Entertainment Weekly gave the film a "B−" rating and Owen Gleiberman wrote, "The movie peels away every layer of hope, revealing a red-hot core of nihilistic despair. Fishburne, with his hair-trigger line readings and deadly reptilian gaze, conveys the controlled desperation of someone watching his own faith unravel. And Goldblum reveals a new dimension of comic rottishness". In her review for The Independent, Sheila Johnston wrote: "The disappointment of Night and the City has left some critics lamenting that film noir is dead in the water, but Deep Cover displays many hallmarks of the genre, down to the diffuse paranoia (perhaps the entire operation is a high-level Washington cover-up). It was the most unexpected pleasure to arrive here in many a month". In its 2021 retrospective, The A.V. Clubs Ignatiy Vishnevetsky wrote "As a depiction of crime, law enforcement, and drug dealing, the film is a cartoon; as an exploration of the Man's ulterior motives, it's trenchant and angry. Stylistic and attitudinal cues come by way of Miami Vice, anti-heroic Blaxploitation, and the politicized, independent-minded B-films of Samuel Fuller."
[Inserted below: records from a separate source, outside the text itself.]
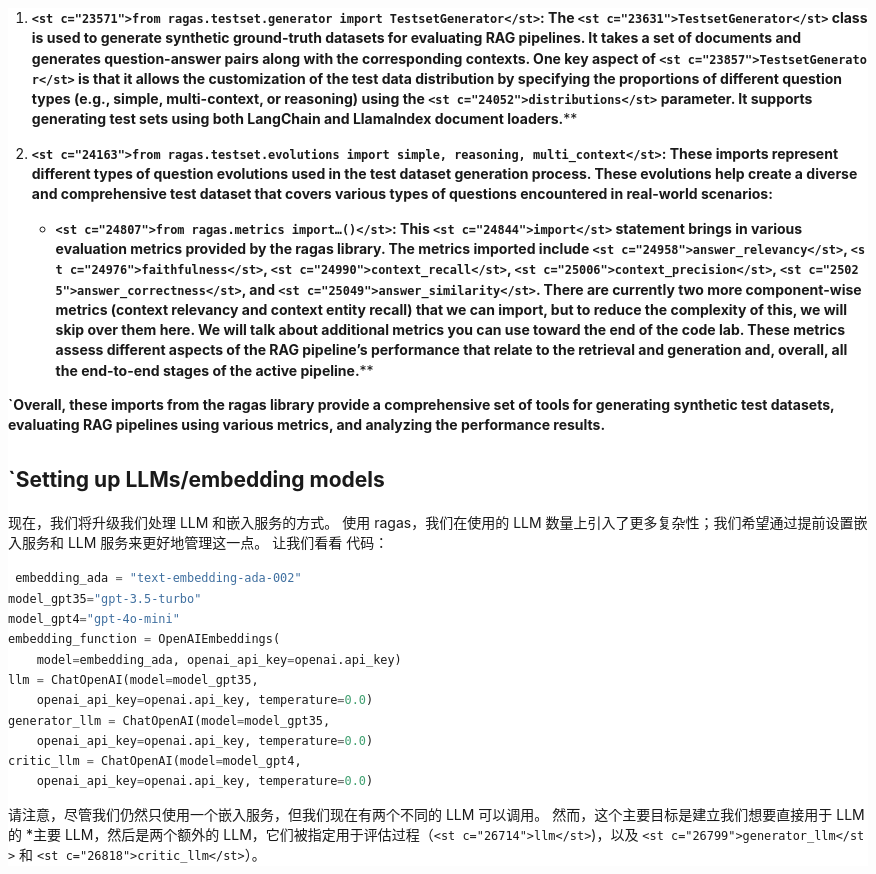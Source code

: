 1.  **`<st c="23571">from ragas.testset.generator import TestsetGenerator</st>`<st c="23624">: The</st> `<st c="23631">TestsetGenerator</st>` <st c="23647">class is used to generate synthetic ground-truth datasets for evaluating RAG pipelines.</st> <st c="23736">It takes a set of documents and generates question-answer pairs along with the corresponding contexts.</st> <st c="23839">One key aspect of</st> `<st c="23857">TestsetGenerator</st>` <st c="23873">is that it allows the customization of the test data distribution by specifying the</st> <st c="23958">proportions of different question types (e.g., simple, multi-context, or reasoning) using the</st> `<st c="24052">distributions</st>` <st c="24065">parameter.</st> <st c="24077">It supports generating test sets using both LangChain and LlamaIndex</st> <st c="24146">document loaders.</st>****

1.  **`<st c="24163">from ragas.testset.evolutions import simple, reasoning, multi_context</st>`<st c="24233">: These imports represent different types of question evolutions used in the test dataset generation process.</st> <st c="24344">These evolutions help create a diverse and comprehensive test dataset that covers various types of questions encountered in</st> <st c="24468">real-world scenarios:</st>**

    +   **`<st c="24807">from ragas.metrics import…()</st>`<st c="24836">: This</st> `<st c="24844">import</st>` <st c="24850">statement brings in various evaluation metrics provided by the ragas library.</st> <st c="24929">The metrics imported include</st> `<st c="24958">answer_relevancy</st>`<st c="24974">,</st> `<st c="24976">faithfulness</st>`<st c="24988">,</st> `<st c="24990">context_recall</st>`<st c="25004">,</st> `<st c="25006">context_precision</st>`<st c="25023">,</st> `<st c="25025">answer_correctness</st>`<st c="25043">, and</st> `<st c="25049">answer_similarity</st>`<st c="25066">. There are currently two more component-wise metrics (context relevancy and context entity recall) that we can import, but to reduce the complexity of this, we will skip over them here.</st> <st c="25253">We will talk about additional metrics you can use toward the end of the code lab.</st> <st c="25335">These metrics assess different aspects of the RAG pipeline’s performance that relate to the retrieval and generation and, overall, all the end-to-end stages of the</st> <st c="25499">active pipeline.</st>****

**`<st c="25515">Overall, these</st> <st c="25531">imports from the ragas library provide a comprehensive set of tools for generating synthetic test datasets, evaluating RAG pipelines using various metrics, and analyzing the</st> <st c="25705">performance results.</st>**

## **`<st c="25725">Setting up LLMs/embedding models</st>**

<st c="25758">现在，我们将升级我们处理 LLM 和嵌入服务的方式。</st> <st c="25834">使用 ragas，我们在使用的 LLM 数量上引入了更多复杂性；我们希望通过提前设置嵌入服务和 LLM 服务来更好地管理这一点。</st> <st c="25934">让我们看看</st> <st c="26038">代码：</st>

```py
 embedding_ada = "text-embedding-ada-002"
model_gpt35="gpt-3.5-turbo"
model_gpt4="gpt-4o-mini"
embedding_function = OpenAIEmbeddings(
    model=embedding_ada, openai_api_key=openai.api_key)
llm = ChatOpenAI(model=model_gpt35,
    openai_api_key=openai.api_key, temperature=0.0)
generator_llm = ChatOpenAI(model=model_gpt35,
    openai_api_key=openai.api_key, temperature=0.0)
critic_llm = ChatOpenAI(model=model_gpt4,
    openai_api_key=openai.api_key, temperature=0.0)
```

<st c="26514">请注意，尽管我们仍然只使用一个嵌入服务，但我们现在有两个不同的 LLM 可以调用。</st> <st c="26612">然而，这个主要目标是建立我们想要直接用于 LLM 的</st> *<st c="26663">主要</st> <st c="26670">LLM</st>，然后是两个额外的 LLM，它们被指定用于评估过程（</st>`<st c="26714">llm</st>`<st c="26718">)，以及</st> `<st c="26799">generator_llm</st>` <st c="26813">和</st> `<st c="26818">critic_llm</st>`<st c="26828">）。</st>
However, not all critics liked the movie. In his review for The Washington Post, Desson Howe wrote, "With Boyz n the Hood, Fishburne broke through to the big time. Here, his acting career takes a step backwards". Despite this, of Jeff Goldblum he stated that "Oddly enough, Goldblum's so wildly out of place in this misbegotten movie, he becomes its greatest asset". Richard Harrington, also of The Washington Post, gave a mixed review, saying: "While Fishburne is generally riveting -- his facial disguise is basically hardness layered onto strength -- and Goldblum is intriguing -- his wannabe urges are quite curious -- the film itself is only occasionally visceral. On the one hand, it's refreshing and commendable that a major film casts a black actor not only as a detective (rather than as a criminal), but in the lead role."
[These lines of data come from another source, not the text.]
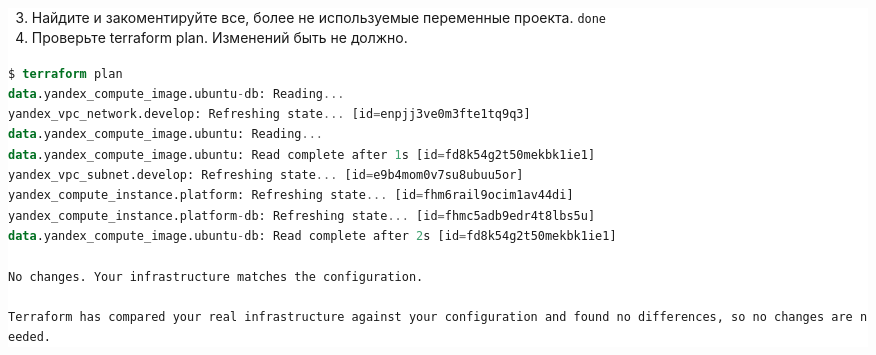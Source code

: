 3. Найдите и закоментируйте все, более не используемые переменные проекта. ``done``
4. Проверьте terraform plan. Изменений быть не должно.
```terraform
$ terraform plan
data.yandex_compute_image.ubuntu-db: Reading...
yandex_vpc_network.develop: Refreshing state... [id=enpjj3ve0m3fte1tq9q3]
data.yandex_compute_image.ubuntu: Reading...
data.yandex_compute_image.ubuntu: Read complete after 1s [id=fd8k54g2t50mekbk1ie1]
yandex_vpc_subnet.develop: Refreshing state... [id=e9b4mom0v7su8ubuu5or]
yandex_compute_instance.platform: Refreshing state... [id=fhm6rail9ocim1av44di]
yandex_compute_instance.platform-db: Refreshing state... [id=fhmc5adb9edr4t8lbs5u]
data.yandex_compute_image.ubuntu-db: Read complete after 2s [id=fd8k54g2t50mekbk1ie1]

No changes. Your infrastructure matches the configuration.

Terraform has compared your real infrastructure against your configuration and found no differences, so no changes are needed.

```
On review aggregator website Rotten Tomatoes, the film holds an approval rating of 87% from 31 reviews, with an average rating of 6.9/10. The site's critics consensus reads, "Deep Cover rises above standard-issue crime thriller fare thanks to a smartly cynical script and powerhouse performances from its unorthodox but well-matched leads." Metacritic, which assigns a weighted average to critics' reviews, gave the film an average score of 67 out of 100 based on 25 critics, indicating "generally favorable" reviews.

==Soundtrack==
The film's soundtrack, Deep Cover, was released by SOLAR Records and Epic Records on April 4, 1992. The album's title track introduced Snoop Doggy Dogg as a recording artist, who featured alongside Dr. Dre on the song. The album, containing a mix of hip-hop, reggae and R&B tracks, peaked at No. 166 on the Billboard 200 and No. 9 on the Top R&B/Hip-Hop Albums.

==Home media==
Deep Cover made its home media debut via VHS on November 4, 1992. The DVD debuted on September 14, 1999 in a barebones snapper case with Dolby Digital 5.1 and 2.0 tracks for audio.
The film was then released on Blu-ray Disc for the first time by the Criterion Collection on July 13, 2021, featuring a new 4K digitally restored transfer and lossless DTS HD MA 2.0 audio.

==Legacy==
An audio sample from the film was used by The Future Sound of London to open the title track to their 1996 album Dead Cities.